NanoDendrixTM is a plant derived carbohydrate based polymeric nanomaterial.

Glycogen is a highly branched glucose polymer that functions as an energy storage medium in animals, fungi and bacteria. These polysaccharides are present in animal tissue (mainly in the liver) in the form of dense particles with diameters of 20 – 200 nm and are composed of α-1,4-glucans, highly branched via α-1,6-glucosidic linkages.  Research has shown that some plants also produce a form of glycogen called phytoglycogen. Phytoglycogen and glycogen are very similar in terms of chemistry, structural features and molecular size range. An abundant source for phytoglycogen is the kernel of mutant corn (su-1), a primary genotype of commercial sweet corn.

Glycogen and phytoglycogen are normally considered “highly polydisperse” or heterogeneous materials. Commonly reported glycogen or phytoglycogen particle diameters are in the range of 20 – 300 nm and have either continuous or multimodal size distribution. Small, 20 – 30 nm in diameter, particles are termed β-particles and large, 100 – 300 nm in diameter, α-particles. The α-particles are considered to be composed of β-particles as a result of aggregation or clustering. Phytoglycogen is similar to animal glycogen – both for the range of molecular size distribution and the presence of α-particles.

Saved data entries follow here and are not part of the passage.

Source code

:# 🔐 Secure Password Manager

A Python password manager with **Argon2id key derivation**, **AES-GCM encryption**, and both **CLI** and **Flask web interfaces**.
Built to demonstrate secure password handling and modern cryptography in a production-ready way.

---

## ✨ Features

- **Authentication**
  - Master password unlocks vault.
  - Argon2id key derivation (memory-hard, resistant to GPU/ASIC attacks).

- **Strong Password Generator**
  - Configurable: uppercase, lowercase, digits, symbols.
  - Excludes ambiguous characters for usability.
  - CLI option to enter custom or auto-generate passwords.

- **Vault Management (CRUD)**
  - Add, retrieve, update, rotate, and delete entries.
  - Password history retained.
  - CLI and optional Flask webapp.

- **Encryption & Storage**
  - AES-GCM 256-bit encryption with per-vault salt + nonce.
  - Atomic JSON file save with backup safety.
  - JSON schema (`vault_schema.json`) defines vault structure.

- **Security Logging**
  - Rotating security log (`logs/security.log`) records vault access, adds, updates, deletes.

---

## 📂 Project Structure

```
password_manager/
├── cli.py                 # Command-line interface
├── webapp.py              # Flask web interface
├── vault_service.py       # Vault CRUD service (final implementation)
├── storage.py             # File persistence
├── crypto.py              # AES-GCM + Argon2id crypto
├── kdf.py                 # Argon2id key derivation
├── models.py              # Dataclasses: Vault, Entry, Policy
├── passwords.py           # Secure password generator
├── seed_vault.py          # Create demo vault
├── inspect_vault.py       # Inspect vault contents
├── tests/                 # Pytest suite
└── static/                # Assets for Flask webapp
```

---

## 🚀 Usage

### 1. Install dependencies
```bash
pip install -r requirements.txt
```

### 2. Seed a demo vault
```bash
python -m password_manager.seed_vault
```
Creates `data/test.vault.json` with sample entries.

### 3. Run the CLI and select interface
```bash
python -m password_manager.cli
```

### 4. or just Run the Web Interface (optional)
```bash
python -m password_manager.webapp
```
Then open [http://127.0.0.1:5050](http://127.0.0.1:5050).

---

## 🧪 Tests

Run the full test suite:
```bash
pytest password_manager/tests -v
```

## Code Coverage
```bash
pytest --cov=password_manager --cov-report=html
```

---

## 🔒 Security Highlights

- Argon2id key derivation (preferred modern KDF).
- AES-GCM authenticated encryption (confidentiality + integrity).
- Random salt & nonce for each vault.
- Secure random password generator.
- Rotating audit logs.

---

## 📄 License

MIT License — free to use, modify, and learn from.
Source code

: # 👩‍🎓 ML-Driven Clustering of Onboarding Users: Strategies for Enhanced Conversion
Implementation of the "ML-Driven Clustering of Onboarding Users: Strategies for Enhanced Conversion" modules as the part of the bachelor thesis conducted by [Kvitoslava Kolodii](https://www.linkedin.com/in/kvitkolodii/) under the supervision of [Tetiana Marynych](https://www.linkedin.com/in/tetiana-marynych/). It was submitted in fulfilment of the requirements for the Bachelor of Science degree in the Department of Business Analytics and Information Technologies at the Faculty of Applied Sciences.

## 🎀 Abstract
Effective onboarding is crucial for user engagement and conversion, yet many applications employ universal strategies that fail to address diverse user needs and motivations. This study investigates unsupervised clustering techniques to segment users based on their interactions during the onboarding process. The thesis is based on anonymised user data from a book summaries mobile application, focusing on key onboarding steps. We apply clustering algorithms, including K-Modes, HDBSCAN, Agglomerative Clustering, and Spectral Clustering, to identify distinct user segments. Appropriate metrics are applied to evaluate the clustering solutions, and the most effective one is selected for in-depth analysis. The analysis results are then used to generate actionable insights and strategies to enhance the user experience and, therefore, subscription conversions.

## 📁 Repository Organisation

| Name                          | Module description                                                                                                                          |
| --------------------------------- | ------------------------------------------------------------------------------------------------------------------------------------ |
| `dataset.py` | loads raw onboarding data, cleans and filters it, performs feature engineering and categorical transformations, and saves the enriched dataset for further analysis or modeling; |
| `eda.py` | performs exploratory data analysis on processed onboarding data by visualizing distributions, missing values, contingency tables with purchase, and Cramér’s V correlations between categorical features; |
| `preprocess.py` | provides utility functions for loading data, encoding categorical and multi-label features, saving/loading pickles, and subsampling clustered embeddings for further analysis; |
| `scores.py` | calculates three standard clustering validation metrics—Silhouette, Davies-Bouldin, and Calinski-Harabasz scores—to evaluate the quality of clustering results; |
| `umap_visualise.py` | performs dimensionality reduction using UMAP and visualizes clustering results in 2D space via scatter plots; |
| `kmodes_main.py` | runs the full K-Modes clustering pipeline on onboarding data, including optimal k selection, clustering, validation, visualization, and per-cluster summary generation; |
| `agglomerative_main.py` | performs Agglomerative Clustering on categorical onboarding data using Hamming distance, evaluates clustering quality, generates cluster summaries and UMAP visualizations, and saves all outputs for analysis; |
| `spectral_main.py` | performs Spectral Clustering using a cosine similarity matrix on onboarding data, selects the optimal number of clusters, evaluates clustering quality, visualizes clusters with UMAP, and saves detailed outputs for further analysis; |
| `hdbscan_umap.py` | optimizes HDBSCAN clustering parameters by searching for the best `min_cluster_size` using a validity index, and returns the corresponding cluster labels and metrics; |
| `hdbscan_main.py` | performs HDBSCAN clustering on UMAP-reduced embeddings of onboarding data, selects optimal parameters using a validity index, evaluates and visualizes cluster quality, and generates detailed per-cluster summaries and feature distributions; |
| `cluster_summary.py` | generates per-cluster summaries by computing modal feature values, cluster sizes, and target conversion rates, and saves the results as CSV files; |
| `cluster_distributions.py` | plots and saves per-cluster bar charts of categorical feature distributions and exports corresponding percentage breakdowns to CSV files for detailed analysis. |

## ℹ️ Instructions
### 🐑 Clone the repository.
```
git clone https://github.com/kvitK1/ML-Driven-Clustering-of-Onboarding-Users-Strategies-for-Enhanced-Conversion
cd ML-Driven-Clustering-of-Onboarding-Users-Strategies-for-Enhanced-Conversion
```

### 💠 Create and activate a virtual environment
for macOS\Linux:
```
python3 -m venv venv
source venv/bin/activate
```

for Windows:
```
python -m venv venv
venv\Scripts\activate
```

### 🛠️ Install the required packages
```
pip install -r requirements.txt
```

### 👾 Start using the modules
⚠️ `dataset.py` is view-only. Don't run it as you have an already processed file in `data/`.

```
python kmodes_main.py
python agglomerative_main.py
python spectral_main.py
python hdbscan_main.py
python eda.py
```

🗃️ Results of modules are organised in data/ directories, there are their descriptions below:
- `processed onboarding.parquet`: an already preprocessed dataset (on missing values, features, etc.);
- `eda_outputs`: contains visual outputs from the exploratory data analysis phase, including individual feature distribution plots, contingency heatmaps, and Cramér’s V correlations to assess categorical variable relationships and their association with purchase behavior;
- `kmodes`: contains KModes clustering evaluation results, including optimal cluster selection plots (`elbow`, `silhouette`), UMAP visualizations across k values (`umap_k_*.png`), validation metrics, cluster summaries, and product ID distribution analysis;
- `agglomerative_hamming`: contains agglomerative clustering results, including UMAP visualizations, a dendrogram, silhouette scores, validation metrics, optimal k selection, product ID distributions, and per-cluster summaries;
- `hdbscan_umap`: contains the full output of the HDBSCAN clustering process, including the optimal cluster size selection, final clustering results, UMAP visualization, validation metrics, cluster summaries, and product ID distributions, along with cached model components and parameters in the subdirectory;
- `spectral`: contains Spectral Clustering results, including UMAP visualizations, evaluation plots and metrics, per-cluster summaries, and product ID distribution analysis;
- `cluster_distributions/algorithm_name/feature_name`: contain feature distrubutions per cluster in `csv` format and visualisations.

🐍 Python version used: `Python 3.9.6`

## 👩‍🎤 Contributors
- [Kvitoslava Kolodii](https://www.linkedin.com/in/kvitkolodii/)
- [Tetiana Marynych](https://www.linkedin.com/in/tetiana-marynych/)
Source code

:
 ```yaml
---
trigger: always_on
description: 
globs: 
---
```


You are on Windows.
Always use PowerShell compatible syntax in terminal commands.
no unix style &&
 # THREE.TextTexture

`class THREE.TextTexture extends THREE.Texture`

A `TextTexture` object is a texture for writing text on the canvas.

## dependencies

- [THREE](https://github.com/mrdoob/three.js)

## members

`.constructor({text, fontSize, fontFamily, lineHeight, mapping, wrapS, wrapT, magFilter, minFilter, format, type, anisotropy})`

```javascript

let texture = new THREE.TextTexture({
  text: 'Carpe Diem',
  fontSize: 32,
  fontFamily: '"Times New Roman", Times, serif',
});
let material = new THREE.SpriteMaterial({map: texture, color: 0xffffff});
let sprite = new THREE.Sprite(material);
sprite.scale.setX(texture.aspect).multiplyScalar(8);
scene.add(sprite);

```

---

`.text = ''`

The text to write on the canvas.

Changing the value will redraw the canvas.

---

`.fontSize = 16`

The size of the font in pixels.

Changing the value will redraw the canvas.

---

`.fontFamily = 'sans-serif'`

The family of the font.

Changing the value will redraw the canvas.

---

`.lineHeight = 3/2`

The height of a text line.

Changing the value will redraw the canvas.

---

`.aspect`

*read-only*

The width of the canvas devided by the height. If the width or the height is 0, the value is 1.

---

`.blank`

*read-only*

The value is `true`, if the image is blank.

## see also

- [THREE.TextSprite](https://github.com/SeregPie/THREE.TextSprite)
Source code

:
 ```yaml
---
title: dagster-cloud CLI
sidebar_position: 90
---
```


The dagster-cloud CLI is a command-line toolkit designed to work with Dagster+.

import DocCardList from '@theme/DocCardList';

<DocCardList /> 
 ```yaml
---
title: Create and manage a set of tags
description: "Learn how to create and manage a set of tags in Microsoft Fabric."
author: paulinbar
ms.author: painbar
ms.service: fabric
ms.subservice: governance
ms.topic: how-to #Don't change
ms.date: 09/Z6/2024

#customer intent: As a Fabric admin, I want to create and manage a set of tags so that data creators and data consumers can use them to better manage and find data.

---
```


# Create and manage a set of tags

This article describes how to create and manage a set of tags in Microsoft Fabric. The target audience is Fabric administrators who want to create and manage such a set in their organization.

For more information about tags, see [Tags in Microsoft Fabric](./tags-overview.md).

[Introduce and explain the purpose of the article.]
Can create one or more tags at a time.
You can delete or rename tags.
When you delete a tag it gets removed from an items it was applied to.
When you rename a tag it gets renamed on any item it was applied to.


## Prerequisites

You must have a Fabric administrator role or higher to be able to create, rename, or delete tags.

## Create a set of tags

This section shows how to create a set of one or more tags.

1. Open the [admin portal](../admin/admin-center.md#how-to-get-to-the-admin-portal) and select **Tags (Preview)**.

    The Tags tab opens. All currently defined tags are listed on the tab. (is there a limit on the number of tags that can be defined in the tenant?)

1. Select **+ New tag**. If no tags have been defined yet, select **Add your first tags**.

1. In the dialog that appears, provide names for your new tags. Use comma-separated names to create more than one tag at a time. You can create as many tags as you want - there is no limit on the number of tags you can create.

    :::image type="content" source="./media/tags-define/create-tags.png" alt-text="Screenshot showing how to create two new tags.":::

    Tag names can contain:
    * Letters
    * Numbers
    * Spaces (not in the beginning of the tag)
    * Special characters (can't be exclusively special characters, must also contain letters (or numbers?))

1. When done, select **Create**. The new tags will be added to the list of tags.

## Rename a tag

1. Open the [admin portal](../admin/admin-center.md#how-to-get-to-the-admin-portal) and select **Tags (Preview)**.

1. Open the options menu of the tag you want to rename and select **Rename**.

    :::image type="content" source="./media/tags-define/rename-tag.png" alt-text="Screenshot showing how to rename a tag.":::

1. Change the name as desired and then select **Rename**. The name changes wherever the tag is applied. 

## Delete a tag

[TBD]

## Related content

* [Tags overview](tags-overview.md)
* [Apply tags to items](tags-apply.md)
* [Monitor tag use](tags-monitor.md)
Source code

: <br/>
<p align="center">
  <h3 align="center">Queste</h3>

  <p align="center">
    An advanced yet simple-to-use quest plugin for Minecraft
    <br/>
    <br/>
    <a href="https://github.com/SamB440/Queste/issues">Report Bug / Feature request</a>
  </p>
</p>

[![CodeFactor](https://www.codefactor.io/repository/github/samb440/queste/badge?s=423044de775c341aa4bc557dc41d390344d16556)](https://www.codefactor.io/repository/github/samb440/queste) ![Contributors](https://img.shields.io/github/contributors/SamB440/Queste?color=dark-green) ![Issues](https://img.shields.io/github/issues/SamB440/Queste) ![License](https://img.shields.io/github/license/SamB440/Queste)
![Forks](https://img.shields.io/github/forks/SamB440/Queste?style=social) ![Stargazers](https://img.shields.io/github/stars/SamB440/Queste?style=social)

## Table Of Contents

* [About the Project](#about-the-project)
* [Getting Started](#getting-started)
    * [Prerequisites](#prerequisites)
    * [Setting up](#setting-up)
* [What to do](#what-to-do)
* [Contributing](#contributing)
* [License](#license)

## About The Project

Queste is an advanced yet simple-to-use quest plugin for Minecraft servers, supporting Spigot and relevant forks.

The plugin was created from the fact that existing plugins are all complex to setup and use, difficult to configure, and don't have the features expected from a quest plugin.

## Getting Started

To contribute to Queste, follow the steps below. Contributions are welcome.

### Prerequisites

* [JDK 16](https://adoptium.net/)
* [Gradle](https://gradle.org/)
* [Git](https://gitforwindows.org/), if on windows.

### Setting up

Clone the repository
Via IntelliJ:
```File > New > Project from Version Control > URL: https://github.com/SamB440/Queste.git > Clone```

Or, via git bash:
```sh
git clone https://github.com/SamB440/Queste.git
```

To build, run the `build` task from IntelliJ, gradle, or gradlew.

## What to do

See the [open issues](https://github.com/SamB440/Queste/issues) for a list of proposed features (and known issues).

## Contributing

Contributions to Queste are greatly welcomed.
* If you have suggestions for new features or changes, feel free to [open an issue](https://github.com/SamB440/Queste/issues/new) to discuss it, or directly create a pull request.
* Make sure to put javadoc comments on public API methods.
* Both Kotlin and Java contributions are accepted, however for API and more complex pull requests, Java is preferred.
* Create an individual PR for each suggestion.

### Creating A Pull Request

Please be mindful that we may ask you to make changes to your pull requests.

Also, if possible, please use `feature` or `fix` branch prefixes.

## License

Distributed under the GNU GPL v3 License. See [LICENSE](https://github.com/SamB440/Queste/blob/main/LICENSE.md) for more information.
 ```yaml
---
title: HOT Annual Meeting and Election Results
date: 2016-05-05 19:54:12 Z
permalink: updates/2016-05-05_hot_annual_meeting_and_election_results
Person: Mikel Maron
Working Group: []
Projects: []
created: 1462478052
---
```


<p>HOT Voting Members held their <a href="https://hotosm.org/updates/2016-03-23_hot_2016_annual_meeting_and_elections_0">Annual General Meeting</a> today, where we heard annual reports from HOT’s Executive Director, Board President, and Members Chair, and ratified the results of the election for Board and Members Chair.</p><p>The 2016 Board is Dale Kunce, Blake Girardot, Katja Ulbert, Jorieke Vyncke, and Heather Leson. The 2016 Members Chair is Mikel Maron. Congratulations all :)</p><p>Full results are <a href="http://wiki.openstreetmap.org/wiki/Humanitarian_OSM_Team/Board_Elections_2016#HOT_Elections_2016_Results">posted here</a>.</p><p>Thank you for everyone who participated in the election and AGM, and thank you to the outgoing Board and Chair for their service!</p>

Various methods have been developed to isolate glycogen and phytoglycogen from living organisms. These methods are typically used to quantify the amount of total glycogen accumulated in biological samples and, infrequently, for the purpose of using the glycogen as a product in applications. MBI’s proprietary process of extracting phytoglycogen from sweet corn is the basis for the highly purified monodisperse NanoDendrixTM material.

Phytoglycogen nanoparticles can be easily modified with standard chemical methods. This allows for functionalizing the surface or for attaching active pharmaceutical ingredients (APIs), peptides, nucleotides, chromophores and markers to the nanoparticle. In this way, the properties of NanoDendrixTM can be optimized for specific biological applications.